No descubro nada si digo que seguro que las cosas van a ser distintas, pero hay que tener claro que distinto no significa necesariamente peor. Lo digo porque no tengo pajorera idea de cómo van a ser los restaurantes de aquí en adelante ni si -como dicen los gurús- se van a tener que reinventar -¿qué quiere decir eso?- o si finalmente, como en la cosmología estoica, todo tiene que explotar, ya veremos si para que siga igual o para que todo sea radicalmente distinto.
Supongo que hay cosas que no volverán y habrá cosas que no sucederán nunca. Pero aún quedan muchas cosas por volver y muchas otras por pasar. Abrir las ventanas para airear y dejar marchar las primeras y abrir la puerta para que entren las segundas, me parece que es la única manera de reinventarse. Y como clientes comensales, más de lo mismo.
Y esto viene a cuento de que he leído mucha pornografía sentimental estos días sobre que ir a un restaurante ya no iba a ser lo mismo, mucha nostalgia por un mundo perdido, incluso antes de que realmente se haya perdido. Pues debo decirles que ir a un restaurante, para nosotros los clientes, sigue siendo básicamente lo mismo que era hace tres meses. Otra cosa es lo que signifique gestionarlo, a partir de ahora, para sus propietarios. Vamos que estamos en el lado fácil y despejado de la ecuación.
Barcelona, sábado por la noche y el restaurante lleno. Sí, con menos aforo, pero lleno. Y claro, camareros y cocineros todos con mascarilla. Gel hidroalcohólico en la entrada y las mesas a dos metros de distancia -¿de verdad nos vamos a quejar de eso?- y además con mamparas de metacrilato a lado y lado. La carta en un código QR. Al principio, todo choca un poco, pero una vez te metes en harina, vaya, es que ni te acuerdas.

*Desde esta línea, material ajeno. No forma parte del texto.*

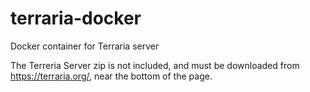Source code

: # terraria-docker
Docker container for Terraria server

The Terreria Server zip is not included, and must be downloaded from https://terraria.org/, near the bottom of the page.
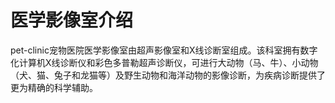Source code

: # 医学影像室介绍

pet-clinic宠物医院医学影像室由超声影像室和X线诊断室组成。该科室拥有数字化计算机X线诊断仪和彩色多普勒超声诊断仪，可进行大动物（马、牛）、小动物（犬、猫、兔子和龙猫等）及野生动物和海洋动物的影像诊断，为疾病诊断提供了更为精确的科学辅助。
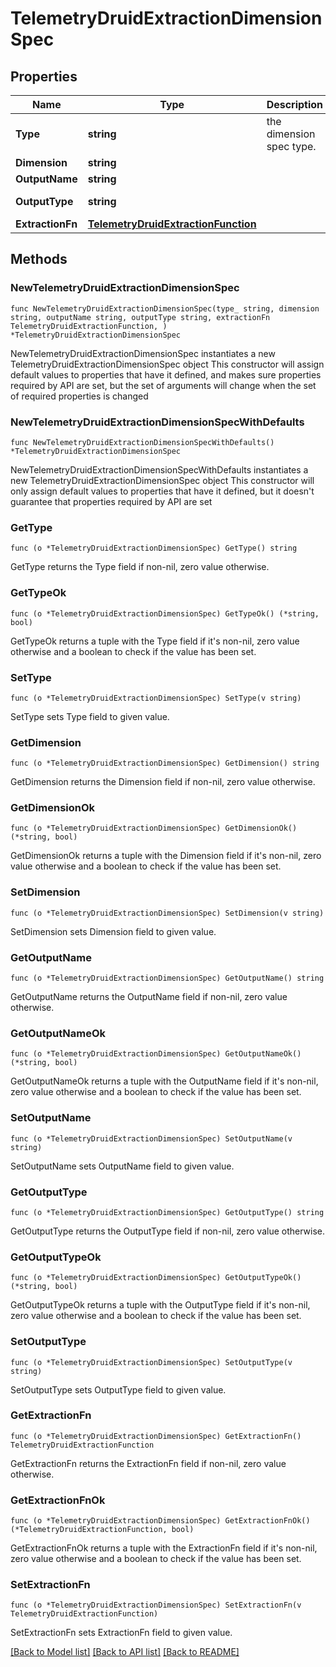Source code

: # TelemetryDruidExtractionDimensionSpec

## Properties

Name | Type | Description | Notes
------------ | ------------- | ------------- | -------------
**Type** | **string** | the dimension spec type. | 
**Dimension** | **string** |  | 
**OutputName** | **string** |  | 
**OutputType** | **string** |  | [default to "STRING"]
**ExtractionFn** | [**TelemetryDruidExtractionFunction**](TelemetryDruidExtractionFunction.md) |  | 

## Methods

### NewTelemetryDruidExtractionDimensionSpec

`func NewTelemetryDruidExtractionDimensionSpec(type_ string, dimension string, outputName string, outputType string, extractionFn TelemetryDruidExtractionFunction, ) *TelemetryDruidExtractionDimensionSpec`

NewTelemetryDruidExtractionDimensionSpec instantiates a new TelemetryDruidExtractionDimensionSpec object
This constructor will assign default values to properties that have it defined,
and makes sure properties required by API are set, but the set of arguments
will change when the set of required properties is changed

### NewTelemetryDruidExtractionDimensionSpecWithDefaults

`func NewTelemetryDruidExtractionDimensionSpecWithDefaults() *TelemetryDruidExtractionDimensionSpec`

NewTelemetryDruidExtractionDimensionSpecWithDefaults instantiates a new TelemetryDruidExtractionDimensionSpec object
This constructor will only assign default values to properties that have it defined,
but it doesn't guarantee that properties required by API are set

### GetType

`func (o *TelemetryDruidExtractionDimensionSpec) GetType() string`

GetType returns the Type field if non-nil, zero value otherwise.

### GetTypeOk

`func (o *TelemetryDruidExtractionDimensionSpec) GetTypeOk() (*string, bool)`

GetTypeOk returns a tuple with the Type field if it's non-nil, zero value otherwise
and a boolean to check if the value has been set.

### SetType

`func (o *TelemetryDruidExtractionDimensionSpec) SetType(v string)`

SetType sets Type field to given value.


### GetDimension

`func (o *TelemetryDruidExtractionDimensionSpec) GetDimension() string`

GetDimension returns the Dimension field if non-nil, zero value otherwise.

### GetDimensionOk

`func (o *TelemetryDruidExtractionDimensionSpec) GetDimensionOk() (*string, bool)`

GetDimensionOk returns a tuple with the Dimension field if it's non-nil, zero value otherwise
and a boolean to check if the value has been set.

### SetDimension

`func (o *TelemetryDruidExtractionDimensionSpec) SetDimension(v string)`

SetDimension sets Dimension field to given value.


### GetOutputName

`func (o *TelemetryDruidExtractionDimensionSpec) GetOutputName() string`

GetOutputName returns the OutputName field if non-nil, zero value otherwise.

### GetOutputNameOk

`func (o *TelemetryDruidExtractionDimensionSpec) GetOutputNameOk() (*string, bool)`

GetOutputNameOk returns a tuple with the OutputName field if it's non-nil, zero value otherwise
and a boolean to check if the value has been set.

### SetOutputName

`func (o *TelemetryDruidExtractionDimensionSpec) SetOutputName(v string)`

SetOutputName sets OutputName field to given value.


### GetOutputType

`func (o *TelemetryDruidExtractionDimensionSpec) GetOutputType() string`

GetOutputType returns the OutputType field if non-nil, zero value otherwise.

### GetOutputTypeOk

`func (o *TelemetryDruidExtractionDimensionSpec) GetOutputTypeOk() (*string, bool)`

GetOutputTypeOk returns a tuple with the OutputType field if it's non-nil, zero value otherwise
and a boolean to check if the value has been set.

### SetOutputType

`func (o *TelemetryDruidExtractionDimensionSpec) SetOutputType(v string)`

SetOutputType sets OutputType field to given value.


### GetExtractionFn

`func (o *TelemetryDruidExtractionDimensionSpec) GetExtractionFn() TelemetryDruidExtractionFunction`

GetExtractionFn returns the ExtractionFn field if non-nil, zero value otherwise.

### GetExtractionFnOk

`func (o *TelemetryDruidExtractionDimensionSpec) GetExtractionFnOk() (*TelemetryDruidExtractionFunction, bool)`

GetExtractionFnOk returns a tuple with the ExtractionFn field if it's non-nil, zero value otherwise
and a boolean to check if the value has been set.

### SetExtractionFn

`func (o *TelemetryDruidExtractionDimensionSpec) SetExtractionFn(v TelemetryDruidExtractionFunction)`

SetExtractionFn sets ExtractionFn field to given value.



[[Back to Model list]](../README.md#documentation-for-models) [[Back to API list]](../README.md#documentation-for-api-endpoints) [[Back to README]](../README.md)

Por supuesto, se hace raro eso de hablar y que te sirva un enmascarado, pero si a estas alturas aún no hemos asumido que los tapabocas han venido para quedarse una larga temporada pues, Houston, tenemos un problema. Ni rastro de miradas suspicaces intentando descubrir al agente infeccioso en los de esa mesa de la esquina.
Tampoco es que el mundo -volviendo a los estoicos- haya ardido en llamas y haya amanecido otro completamente nuevo, pero lo que sí es absolutamente incombustible es nuestra tendencia al melodrama, que por suerte no supera a nuestra capacidad de adaptación, lo que, sin duda, sí nos ha salvado de la extinción.
Por eso creo que, y puesto que ha salido a escena el eterno retorno, debemos a vivir con la responsabilidad que los tiempos requieren, pero sin más angustias de las estrictamente necesarias. Me acuerdo ahora de Nietzsche, el pensador favorito de Eduardo Infante -uno de mis filósofos de cabecera, porque ya saben…- que escribió esto: “Vive de tal modo que llegues a desear vivir otra vez, este es tu deber, ¡porque revivirás de todas formas!”, escribió Nietzche.
Así pues volvamos a los bares, a las terrazas -sobre todo a aquellas que respetan la separación entre mesas- y a los restaurantes y no olvidemos que comer y beber es, por encima de todo, un retorno eterno y para siempre jamás a lo nóstimos.